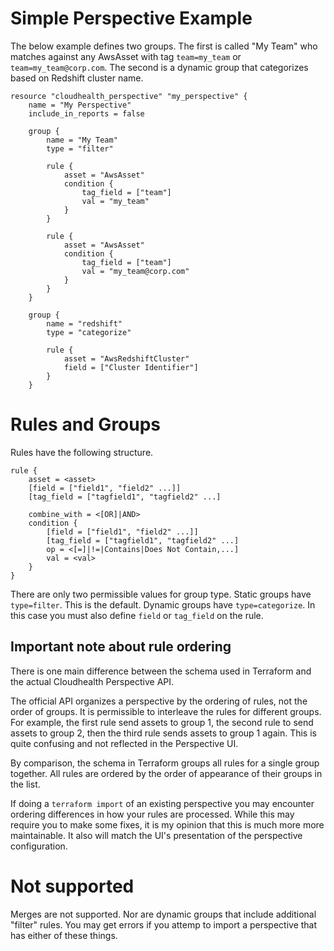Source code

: # Simple Perspective Example
The below example defines two groups. The first is called "My Team" who matches
against any AwsAsset with tag `team=my_team` or `team=my_team@corp.com`. The
second is a dynamic group that categorizes based on Redshift cluster name.

```
resource "cloudhealth_perspective" "my_perspective" {
    name = "My Perspective"
    include_in_reports = false

    group {
        name = "My Team"
        type = "filter"

        rule {
            asset = "AwsAsset"
            condition {
                tag_field = ["team"]
                val = "my_team"
            }
        }

        rule {
            asset = "AwsAsset"
            condition {
                tag_field = ["team"]
                val = "my_team@corp.com"
            }
        }
    }

    group {
        name = "redshift"
        type = "categorize"

        rule {
            asset = "AwsRedshiftCluster"
            field = ["Cluster Identifier"]
        }
    }

```

# Rules and Groups
Rules have the following structure.

```
rule {
    asset = <asset>
    [field = ["field1", "field2" ...]]
    [tag_field = ["tagfield1", "tagfield2" ...]

    combine_with = <[OR]|AND>
    condition {
        [field = ["field1", "field2" ...]]
        [tag_field = ["tagfield1", "tagfield2" ...]
        op = <[=]|!=|Contains|Does Not Contain,...]
        val = <val>
    }
}
```
There are only two permissible values for group type.
Static groups have `type=filter`. This is the default.
Dynamic groups have `type=categorize`. In this case you must also define `field` or `tag_field` on the rule.

## Important note about rule ordering
There is one main difference between the schema used in Terraform and the
actual Cloudhealth Perspective API.

The official API organizes a perspective by the ordering of rules, not the
order of groups. It is permissible to interleave the rules for different
groups. For example, the first rule send assets to group 1, the second rule to
send assets to group 2, then the third rule sends assets to group 1 again. This
is quite confusing and not reflected in the Perspective UI.

By comparison, the schema in Terraform groups all rules for a single group
together. All rules are ordered by the order of appearance of their groups in
the list.

If doing a `terraform import` of an existing perspective you may encounter
ordering differences in how your rules are processed. While this may require
you to make some fixes, it is my opinion that this is much more more
maintainable. It also will match the UI's presentation of the perspective
configuration.


# Not supported
Merges are not supported. Nor are dynamic groups that include additional
"filter" rules. You may get errors if you attemp to import a perspective that
has either of these things.

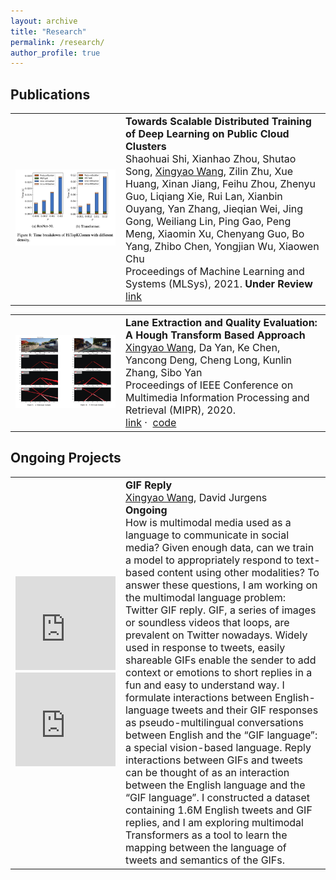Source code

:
 ```yaml
---
layout: archive
title: "Research"
permalink: /research/
author_profile: true
---
```


<style>
table {
    border: none;
    margin-top: 5px;
}
td {
    border: none;
    font-size: 16px;
}

.paperimg{
    width: 160px;
    /* height: 160px; */
}
</style>

## Publications

<table><tbody><tr>
    <td class="paperimg"><img src="/images/research-2021-training-cloud.png"></td>
    <td><b>Towards Scalable Distributed Training of Deep Learning on Public Cloud Clusters</b>
    <br>Shaohuai Shi, Xianhao Zhou, Shutao Song, <u>Xingyao Wang</u>, Zilin Zhu, Xue Huang, Xinan Jiang, Feihu Zhou, Zhenyu Guo, Liqiang Xie, Rui Lan, Xianbin Ouyang, Yan Zhang, Jieqian Wei, Jing Gong, Weiliang Lin, Ping Gao, Peng Meng, Xiaomin Xu, Chenyang Guo, Bo Yang, Zhibo Chen, Yongjian Wu, Xiaowen Chu
    <br>Proceedings of Machine Learning and Systems (MLSys), 2021. <b>Under Review</b>
    <br><a href="https://arxiv.org/abs/2010.10458">link</a></td>
<!-- &nbsp;·&nbsp; -->
</tr></tbody></table>

<table><tbody><tr>
    <td class="paperimg"><img src="/images/research-2020-hough.png"></td>
    <td><b>Lane Extraction and Quality Evaluation: A Hough Transform Based Approach</b>
    <br><u>Xingyao Wang</u>, Da Yan, Ke Chen, Yancong Deng, Cheng Long, Kunlin Zhang, Sibo Yan
    <br>Proceedings of IEEE Conference on Multimedia Information Processing and Retrieval (MIPR), 2020.
    <br><a href="https://ieeexplore.ieee.org/document/9175569">link</a>&nbsp;·&nbsp;
    <a href="https://github.com/xingyaoww/HT-Based-Evaluation-Metric">code</a>
    <!-- &nbsp;·&nbsp; -->
    </td>
</tr></tbody></table>

## Ongoing Projects

<table><tbody><tr>
    <td class="paperimg">
    <iframe src="https://giphy.com/embed/a9gu5GIJGJ9du" width="160" frameBorder="0" class="giphy-embed" allowFullScreen></iframe>
    <iframe src="https://giphy.com/embed/g9582DNuQppxC" width="160" frameBorder="0" class="giphy-embed" allowFullScreen></iframe>
    </td>
    <td><b>GIF Reply</b>
    <br><u>Xingyao Wang</u>, David Jurgens
    <br><b>Ongoing</b>
    <br>How is multimodal media used as a language to communicate in social media? Given enough data, can we train a model to appropriately respond to text-based content using other modalities? To answer these questions, I am working on the multimodal language problem: Twitter GIF reply. GIF, a series of images or soundless videos that loops, are prevalent on Twitter nowadays. Widely used in response to tweets, easily shareable GIFs enable the sender to add context or emotions to short replies in a fun and easy to understand way. I formulate interactions between English-language tweets and their GIF responses as pseudo-multilingual conversations between English and the “GIF language”: a special vision-based language. Reply interactions between GIFs and tweets can be thought of as an interaction between the English language and the “GIF language”. I constructed a dataset containing 1.6M English tweets and GIF replies, and I am exploring multimodal Transformers as a tool to learn the mapping between the language of tweets and semantics of the GIFs.
    <!-- &nbsp;·&nbsp; -->
</td></tr></tbody></table>
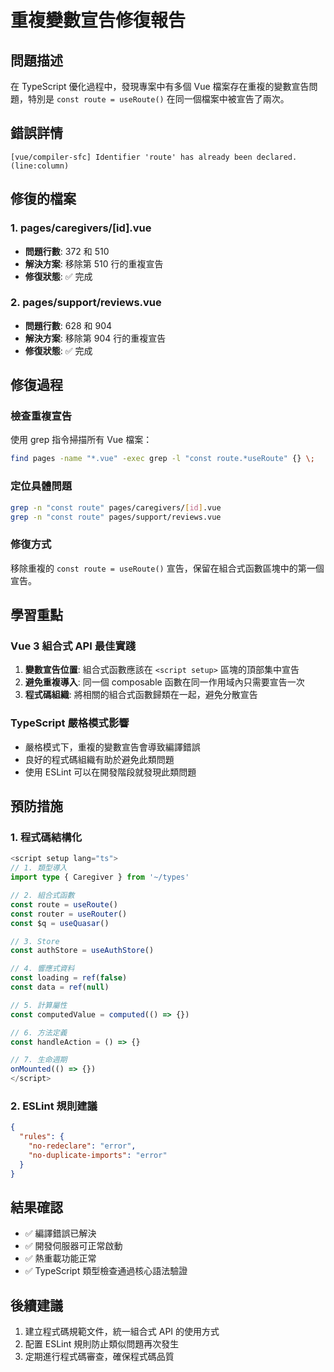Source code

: # 重複變數宣告修復報告

## 問題描述
在 TypeScript 優化過程中，發現專案中有多個 Vue 檔案存在重複的變數宣告問題，特別是 `const route = useRoute()` 在同一個檔案中被宣告了兩次。

## 錯誤詳情
```
[vue/compiler-sfc] Identifier 'route' has already been declared. (line:column)
```

## 修復的檔案

### 1. pages/caregivers/[id].vue
- **問題行數**: 372 和 510
- **解決方案**: 移除第 510 行的重複宣告
- **修復狀態**: ✅ 完成

### 2. pages/support/reviews.vue  
- **問題行數**: 628 和 904
- **解決方案**: 移除第 904 行的重複宣告
- **修復狀態**: ✅ 完成

## 修復過程

### 檢查重複宣告
使用 grep 指令掃描所有 Vue 檔案：
```bash
find pages -name "*.vue" -exec grep -l "const route.*useRoute" {} \;
```

### 定位具體問題
```bash
grep -n "const route" pages/caregivers/[id].vue
grep -n "const route" pages/support/reviews.vue
```

### 修復方式
移除重複的 `const route = useRoute()` 宣告，保留在組合式函數區塊中的第一個宣告。

## 學習重點

### Vue 3 組合式 API 最佳實踐
1. **變數宣告位置**: 組合式函數應該在 `<script setup>` 區塊的頂部集中宣告
2. **避免重複導入**: 同一個 composable 函數在同一作用域內只需要宣告一次
3. **程式碼組織**: 將相關的組合式函數歸類在一起，避免分散宣告

### TypeScript 嚴格模式影響
- 嚴格模式下，重複的變數宣告會導致編譯錯誤
- 良好的程式碼組織有助於避免此類問題
- 使用 ESLint 可以在開發階段就發現此類問題

## 預防措施

### 1. 程式碼結構化
```typescript
<script setup lang="ts">
// 1. 類型導入
import type { Caregiver } from '~/types'

// 2. 組合式函數
const route = useRoute()
const router = useRouter()
const $q = useQuasar()

// 3. Store
const authStore = useAuthStore()

// 4. 響應式資料
const loading = ref(false)
const data = ref(null)

// 5. 計算屬性
const computedValue = computed(() => {})

// 6. 方法定義
const handleAction = () => {}

// 7. 生命週期
onMounted(() => {})
</script>
```

### 2. ESLint 規則建議
```json
{
  "rules": {
    "no-redeclare": "error",
    "no-duplicate-imports": "error"
  }
}
```

## 結果確認
- ✅ 編譯錯誤已解決
- ✅ 開發伺服器可正常啟動
- ✅ 熱重載功能正常
- ✅ TypeScript 類型檢查通過核心語法驗證

## 後續建議
1. 建立程式碼規範文件，統一組合式 API 的使用方式
2. 配置 ESLint 規則防止類似問題再次發生
3. 定期進行程式碼審查，確保程式碼品質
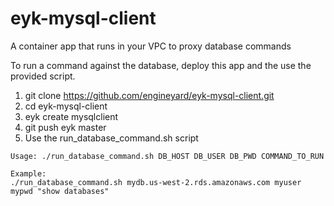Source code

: # eyk-mysql-client
A container app that runs in your VPC to proxy database commands


To run a command against the database, deploy this app and the use the provided script.

1. git clone https://github.com/engineyard/eyk-mysql-client.git
2. cd eyk-mysql-client
3. eyk create mysqlclient
4. git push eyk master
5. Use the run_database_command.sh script

```
Usage: ./run_database_command.sh DB_HOST DB_USER DB_PWD COMMAND_TO_RUN

Example:
./run_database_command.sh mydb.us-west-2.rds.amazonaws.com myuser mypwd "show databases"
```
+ + + +
Go through the listing above, and whenever a line holds the word "Chen", copy it.

    <br>Shaohuai Shi, Xianhao Zhou, Shutao Song, <u>Xingyao Wang</u>, Zilin Zhu, Xue Huang, Xinan Jiang, Feihu Zhou, Zhenyu Guo, Liqiang Xie, Rui Lan, Xianbin Ouyang, Yan Zhang, Jieqian Wei, Jing Gong, Weiliang Lin, Ping Gao, Peng Meng, Xiaomin Xu, Chenyang Guo, Bo Yang, Zhibo Chen, Yongjian Wu, Xiaowen Chu
    <br><u>Xingyao Wang</u>, Da Yan, Ke Chen, Yancong Deng, Cheng Long, Kunlin Zhang, Sibo Yan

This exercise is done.